# How to shut down TrueVector service?



## DCM1519 (Mar 8, 2005)

Yesterday, I bought Zone Alarm Internet Security Suite. For many years, I have run a mix of free Zone Alarm and some of their commercial products. Never had a problem with any of them until now.

When I tried to install this new program, an error message popped up saying that the version that I was installing was older than the version installed (free zone alarm 7.x) and that I should remove the one installed if I wanted to proceed. I removed it using the add/remove program function and tried to install the new Zone Alarm.

A message came up saying 

"Setup cannnot continue without logging on to the TrueVector service.

Please use the service manager to shut down the True Vector service and then restart the installer program".

I have tried everything I can think of to shut down the True Vector service but it does not seem to be present on my machine.

Googling gave some suggestions and I tried those with no luck. I have also run my registry cleaners, msconfig, did a search for "Zone Labs" etc. and none of these things identified the True Vector service.

The Google search did reveal that I am not alone in this problem. There are more results in the search that you would ever have time to read and none of the solutions offered there worked either.

I also cannot find the "service manager" that Zone Alarm mentioned in their error message but did come close after using the help section in Windows XP.

None of the downloaded older versions that I have saved on my hard drive will install either. Same result with them.

Anyone else had and solved this problem?


----------



## TOGG (Apr 2, 2002)

I don't have any ZA products at the moment but when I did, I never had the problem you describe.

I assume you have tried using Windows Task Manager to end any running processes that mention True Vector or Zone Alarm?


----------



## DCM1519 (Mar 8, 2005)

Thanks for the postingl. This is my first bad experience with Zone Alarm after many years of use. I did try the Task Manager. True Vector was not shown there but that error message continued.

After a lengthy searching of my computer, I found one reference to True Vector and deleted it. 

The next attempt at fixing it resulted in a failed installation that only said it could not complete because it encountered an error. No idea what the error was. 
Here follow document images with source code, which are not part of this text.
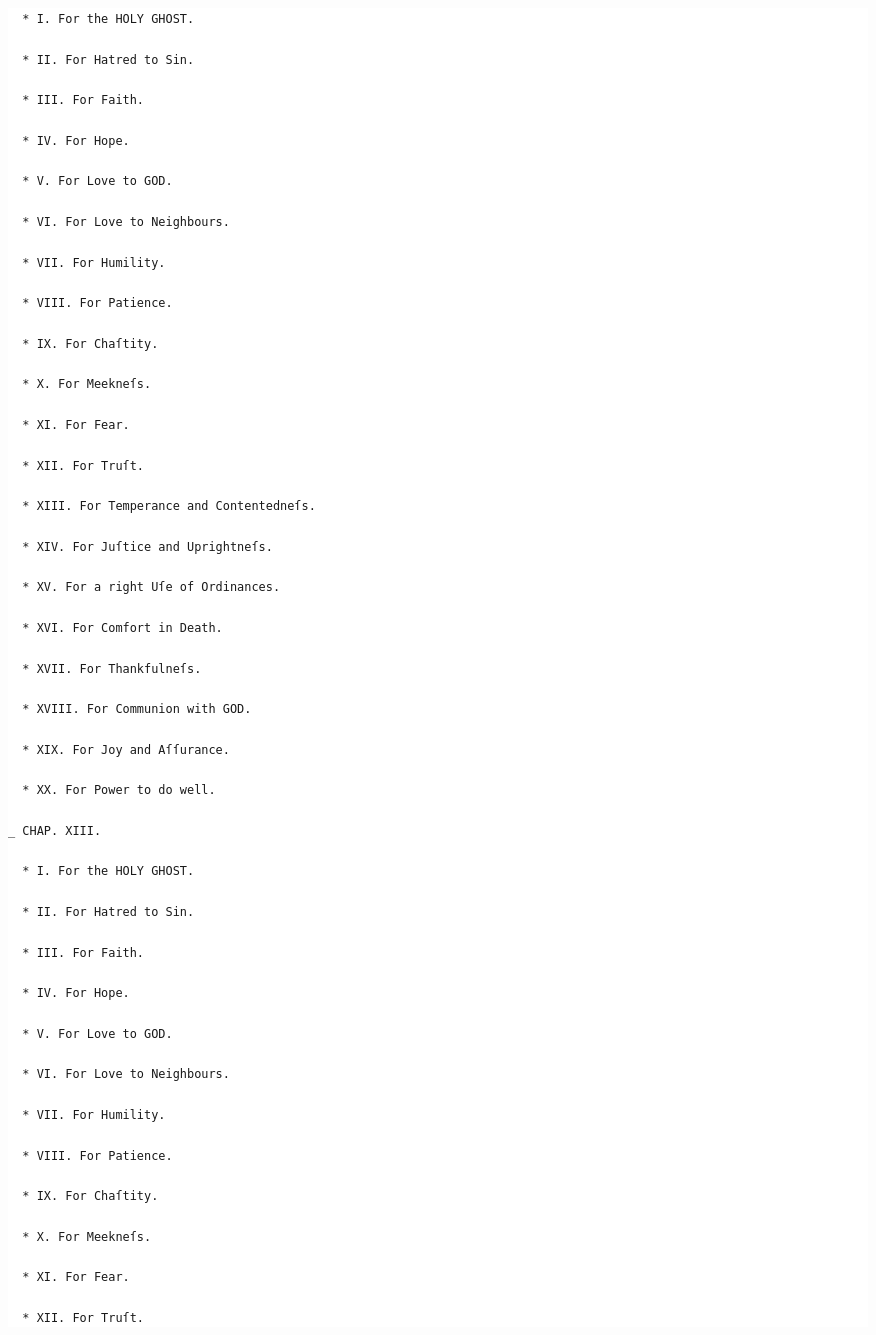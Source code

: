       * I. For the HOLY GHOST.

      * II. For Hatred to Sin.

      * III. For Faith.

      * IV. For Hope.

      * V. For Love to GOD.

      * VI. For Love to Neighbours.

      * VII. For Humility.

      * VIII. For Patience.

      * IX. For Chaſtity.

      * X. For Meekneſs.

      * XI. For Fear.

      * XII. For Truſt.

      * XIII. For Temperance and Contentedneſs.

      * XIV. For Juſtice and Uprightneſs.

      * XV. For a right Uſe of Ordinances.

      * XVI. For Comfort in Death.

      * XVII. For Thankfulneſs.

      * XVIII. For Communion with GOD.

      * XIX. For Joy and Aſſurance.

      * XX. For Power to do well.

    _ CHAP. XIII.

      * I. For the HOLY GHOST.

      * II. For Hatred to Sin.

      * III. For Faith.

      * IV. For Hope.

      * V. For Love to GOD.

      * VI. For Love to Neighbours.

      * VII. For Humility.

      * VIII. For Patience.

      * IX. For Chaſtity.

      * X. For Meekneſs.

      * XI. For Fear.

      * XII. For Truſt.
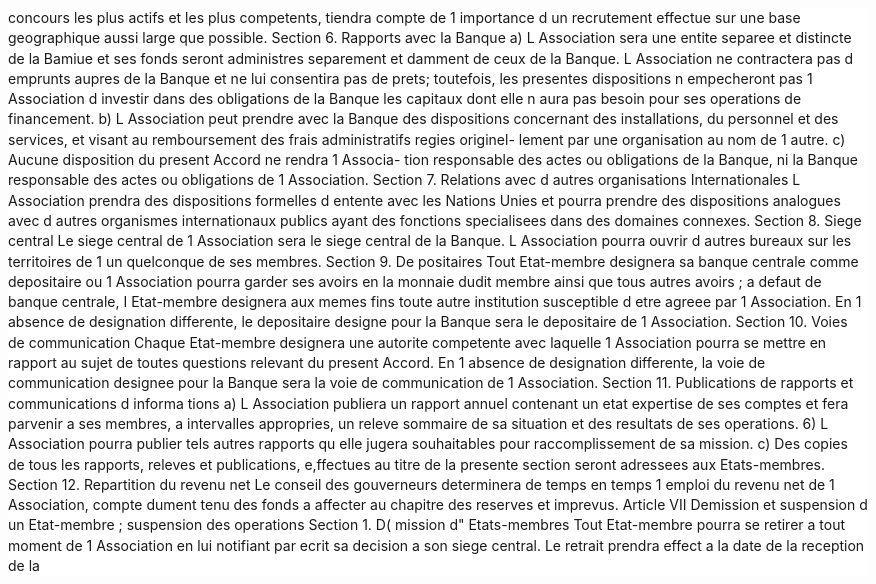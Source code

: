 concours les plus actifs et les plus competents, tiendra compte
de 1 importance d un recrutement effectue sur une base
geographique aussi large que possible.
Section 6. Rapports avec la Banque
a) L Association sera une entite separee et distincte de la
Bamiue et ses fonds seront administres separement et
damment de ceux de la Banque. L Association ne contractera
pas d emprunts aupres de la Banque et ne lui consentira pas de
prets; toutefois, les presentes dispositions n empecheront pas
1 Association d investir dans des obligations de la Banque les
capitaux dont elle n aura pas besoin pour ses operations de
financement.
b) L Association peut prendre avec la Banque des dispositions
concernant des installations, du personnel et des services, et
visant au remboursement des frais administratifs regies originel-
lement par une organisation au nom de 1 autre.
c) Aucune disposition du present Accord ne rendra 1 Associa-
tion responsable des actes ou obligations de la Banque, ni la
Banque responsable des actes ou obligations de 1 Association.
Section 7. Relations avec d autres organisations Internationales
L Association prendra des dispositions formelles d entente
avec les Nations Unies et pourra prendre des dispositions
analogues avec d autres organismes internationaux publics ayant
des fonctions specialisees dans des domaines connexes.
Section 8. Siege central
Le siege central de 1 Association sera le siege central de la
Banque. L Association pourra ouvrir d autres bureaux sur les
territoires de 1 un quelconque de ses membres.
Section 9. De positaires
Tout Etat-membre designera sa banque centrale comme
depositaire ou 1 Association pourra garder ses avoirs en la
monnaie dudit membre  ainsi que tous autres avoirs ; a defaut
de banque centrale, I Etat-membre designera aux memes fins
toute autre institution susceptible d etre agreee par 1 Association.
En 1 absence de designation differente, le depositaire designe
pour la Banque sera le depositaire de 1 Association.
Section 10. Voies de communication
Chaque Etat-membre designera une autorite competente avec
laquelle 1 Association pourra se mettre en rapport au sujet de
toutes questions relevant du present Accord. En 1 absence de
designation differente, la voie de communication designee pour
la Banque sera la voie de communication de 1 Association.
Section 11. Publications de rapports et communications d informa
tions
a) L Association publiera un rapport annuel contenant un etat
expertise de ses comptes et fera parvenir a ses membres, a
intervalles appropries, un releve sommaire de sa situation et des
resultats de ses operations.
6) L Association pourra publier tels autres rapports qu elle
jugera souhaitables pour raccomplissement de sa mission.
c) Des copies de tous les rapports, releves et publications,
e,ffectues au titre de la presente section seront adressees aux
Etats-membres.
Section 12. Repartition du revenu net
Le conseil des gouverneurs determinera de temps en temps
1 emploi du revenu net de 1 Association, compte dument tenu
des fonds a affecter au chapitre des reserves et imprevus.
Article VII
Demission et suspension d un Etat-membre ; suspension des
operations
Section 1. D( mission d" Etats-membres
Tout Etat-membre pourra se retirer a tout moment de
1 Association en lui notifiant par ecrit sa decision a son siege
central. Le retrait prendra effect a la date de la reception de la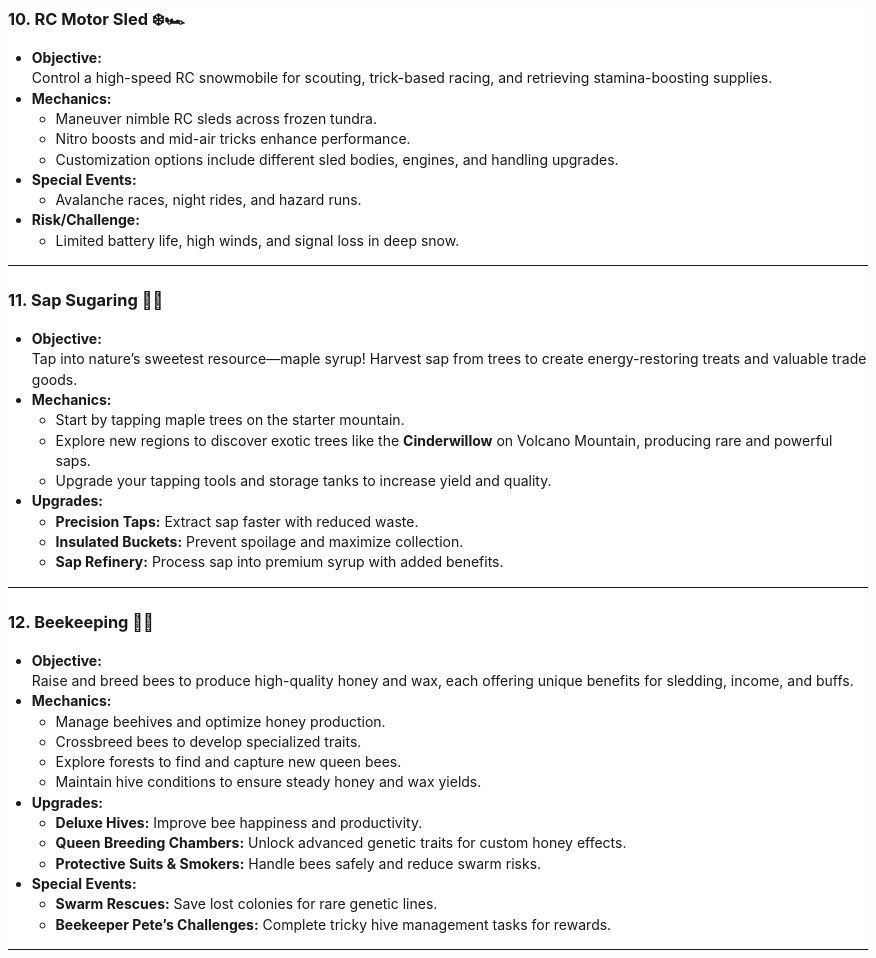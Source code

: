 
### 10. **RC Motor Sled** ❄️🏎️  
- **Objective:**  
  Control a high-speed RC snowmobile for scouting, trick-based racing, and retrieving stamina-boosting supplies.
- **Mechanics:**  
  - Maneuver nimble RC sleds across frozen tundra.  
  - Nitro boosts and mid-air tricks enhance performance.  
  - Customization options include different sled bodies, engines, and handling upgrades.
- **Special Events:**  
  - Avalanche races, night rides, and hazard runs.
- **Risk/Challenge:**  
  - Limited battery life, high winds, and signal loss in deep snow.

---

### 11. **Sap Sugaring** 🍁🔥  
- **Objective:**  
  Tap into nature’s sweetest resource—maple syrup! Harvest sap from trees to create energy-restoring treats and valuable trade goods.  
- **Mechanics:**  
  - Start by tapping maple trees on the starter mountain.  
  - Explore new regions to discover exotic trees like the **Cinderwillow** on Volcano Mountain, producing rare and powerful saps.  
  - Upgrade your tapping tools and storage tanks to increase yield and quality.  
- **Upgrades:**  
  - **Precision Taps:** Extract sap faster with reduced waste.  
  - **Insulated Buckets:** Prevent spoilage and maximize collection.  
  - **Sap Refinery:** Process sap into premium syrup with added benefits.  

---

### 12. **Beekeeping** 🐝🍯  
- **Objective:**  
  Raise and breed bees to produce high-quality honey and wax, each offering unique benefits for sledding, income, and buffs.  
- **Mechanics:**  
  - Manage beehives and optimize honey production.  
  - Crossbreed bees to develop specialized traits.  
  - Explore forests to find and capture new queen bees.  
  - Maintain hive conditions to ensure steady honey and wax yields.  
- **Upgrades:**  
  - **Deluxe Hives:** Improve bee happiness and productivity.  
  - **Queen Breeding Chambers:** Unlock advanced genetic traits for custom honey effects.  
  - **Protective Suits & Smokers:** Handle bees safely and reduce swarm risks.  
- **Special Events:**  
  - **Swarm Rescues:** Save lost colonies for rare genetic lines.  
  - **Beekeeper Pete’s Challenges:** Complete tricky hive management tasks for rewards.  

---
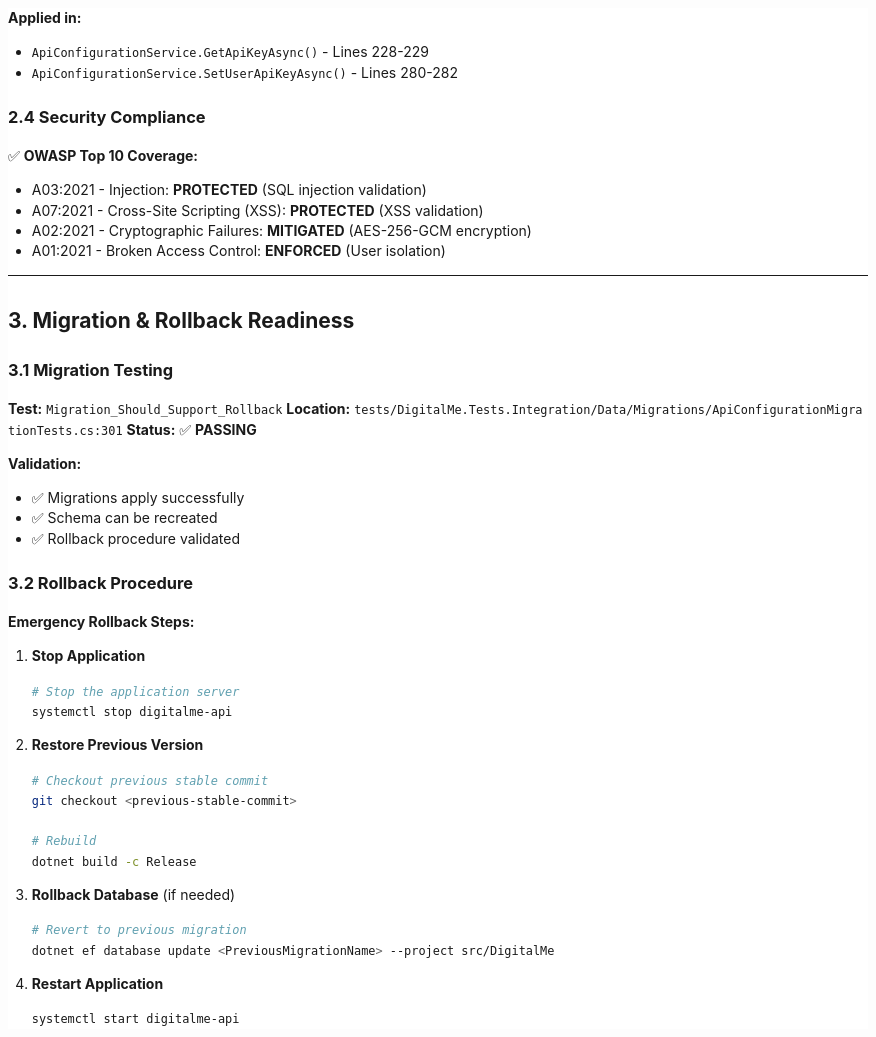 **Applied in:**
- `ApiConfigurationService.GetApiKeyAsync()` - Lines 228-229
- `ApiConfigurationService.SetUserApiKeyAsync()` - Lines 280-282

### 2.4 Security Compliance

✅ **OWASP Top 10 Coverage:**
- A03:2021 - Injection: **PROTECTED** (SQL injection validation)
- A07:2021 - Cross-Site Scripting (XSS): **PROTECTED** (XSS validation)
- A02:2021 - Cryptographic Failures: **MITIGATED** (AES-256-GCM encryption)
- A01:2021 - Broken Access Control: **ENFORCED** (User isolation)

---

## 3. Migration & Rollback Readiness

### 3.1 Migration Testing

**Test:** `Migration_Should_Support_Rollback`
**Location:** `tests/DigitalMe.Tests.Integration/Data/Migrations/ApiConfigurationMigrationTests.cs:301`
**Status:** ✅ **PASSING**

**Validation:**
- ✅ Migrations apply successfully
- ✅ Schema can be recreated
- ✅ Rollback procedure validated

### 3.2 Rollback Procedure

**Emergency Rollback Steps:**

1. **Stop Application**
   ```bash
   # Stop the application server
   systemctl stop digitalme-api
   ```

2. **Restore Previous Version**
   ```bash
   # Checkout previous stable commit
   git checkout <previous-stable-commit>

   # Rebuild
   dotnet build -c Release
   ```

3. **Rollback Database** (if needed)
   ```bash
   # Revert to previous migration
   dotnet ef database update <PreviousMigrationName> --project src/DigitalMe
   ```

4. **Restart Application**
   ```bash
   systemctl start digitalme-api
   ```
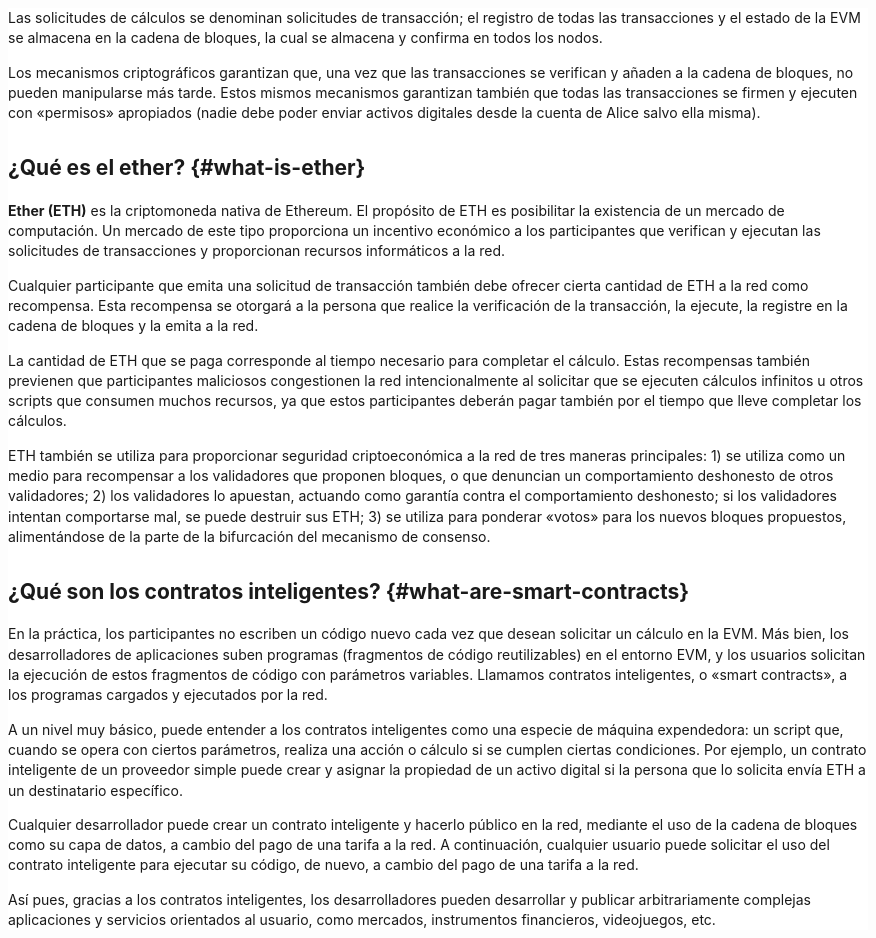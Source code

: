 Las solicitudes de cálculos se denominan solicitudes de transacción; el registro de todas las transacciones y el estado de la EVM se almacena en la cadena de bloques, la cual se almacena y confirma en todos los nodos.

Los mecanismos criptográficos garantizan que, una vez que las transacciones se verifican y añaden a la cadena de bloques, no pueden manipularse más tarde. Estos mismos mecanismos garantizan también que todas las transacciones se firmen y ejecuten con «permisos» apropiados (nadie debe poder enviar activos digitales desde la cuenta de Alice salvo ella misma).

## ¿Qué es el ether? \{#what-is-ether}

**Ether (ETH)** es la criptomoneda nativa de Ethereum. El propósito de ETH es posibilitar la existencia de un mercado de computación. Un mercado de este tipo proporciona un incentivo económico a los participantes que verifican y ejecutan las solicitudes de transacciones y proporcionan recursos informáticos a la red.

Cualquier participante que emita una solicitud de transacción también debe ofrecer cierta cantidad de ETH a la red como recompensa. Esta recompensa se otorgará a la persona que realice la verificación de la transacción, la ejecute, la registre en la cadena de bloques y la emita a la red.

La cantidad de ETH que se paga corresponde al tiempo necesario para completar el cálculo. Estas recompensas también previenen que participantes maliciosos congestionen la red intencionalmente al solicitar que se ejecuten cálculos infinitos u otros scripts que consumen muchos recursos, ya que estos participantes deberán pagar también por el tiempo que lleve completar los cálculos.

ETH también se utiliza para proporcionar seguridad criptoeconómica a la red de tres maneras principales: 1) se utiliza como un medio para recompensar a los validadores que proponen bloques, o que denuncian un comportamiento deshonesto de otros validadores; 2) los validadores lo apuestan, actuando como garantía contra el comportamiento deshonesto; si los validadores intentan comportarse mal, se puede destruir sus ETH; 3) se utiliza para ponderar «votos» para los nuevos bloques propuestos, alimentándose de la parte de la bifurcación del mecanismo de consenso.

## ¿Qué son los contratos inteligentes? \{#what-are-smart-contracts}

En la práctica, los participantes no escriben un código nuevo cada vez que desean solicitar un cálculo en la EVM. Más bien, los desarrolladores de aplicaciones suben programas (fragmentos de código reutilizables) en el entorno EVM, y los usuarios solicitan la ejecución de estos fragmentos de código con parámetros variables. Llamamos contratos inteligentes, o «smart contracts», a los programas cargados y ejecutados por la red.

A un nivel muy básico, puede entender a los contratos inteligentes como una especie de máquina expendedora: un script que, cuando se opera con ciertos parámetros, realiza una acción o cálculo si se cumplen ciertas condiciones. Por ejemplo, un contrato inteligente de un proveedor simple puede crear y asignar la propiedad de un activo digital si la persona que lo solicita envía ETH a un destinatario específico.

Cualquier desarrollador puede crear un contrato inteligente y hacerlo público en la red, mediante el uso de la cadena de bloques como su capa de datos, a cambio del pago de una tarifa a la red. A continuación, cualquier usuario puede solicitar el uso del contrato inteligente para ejecutar su código, de nuevo, a cambio del pago de una tarifa a la red.

Así pues, gracias a los contratos inteligentes, los desarrolladores pueden desarrollar y publicar arbitrariamente complejas aplicaciones y servicios orientados al usuario, como mercados, instrumentos financieros, videojuegos, etc.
I tried reinsallation several times unsuccessfully and now have decided that after all these years, I must find an alternative program. It will be difficult to find anything that I like as much as Zone Alarm but I do not see an alternative. 

The only help from the company appears to be some where I will have to pay to get their program to work properly. I have already bought the program wihich at this point was a complete waste of money and I will not follow good money with bad money.


----------



## DCM1519 (Mar 8, 2005)

I just tried again with an older free version and the latest commercial version. Now a new error message comes up right away that says it cannot find zpy.dll and that a reinstallation might help. 

This is idiotic because all "reinstallation" attempts give the same message. I could not ever successfully reinstall this program if all attempts stop with this message.

After all the postings I found in a Google search, it looks like I am not alone in these problems and this is disappointing. It makes me wonder if they are doing any beta testing before sending out these programs. Unless I am mistaken, zpy.dll is part of the program and I would hope that if so, it would be in there and install itself on the first installatin attempt.

I wouldn't be bothered so much if I could just trash the Zone Alarm that I just bought and return to a free version but those will not install either. 

I should have just kept running the free one and forgot about trying to do the right thing by buying their product.


----------



## TOGG (Apr 2, 2002)

It is hard to see what else you can do if you have no trace of a running process and your Registry has been cleaned of Zone Alarm related entries.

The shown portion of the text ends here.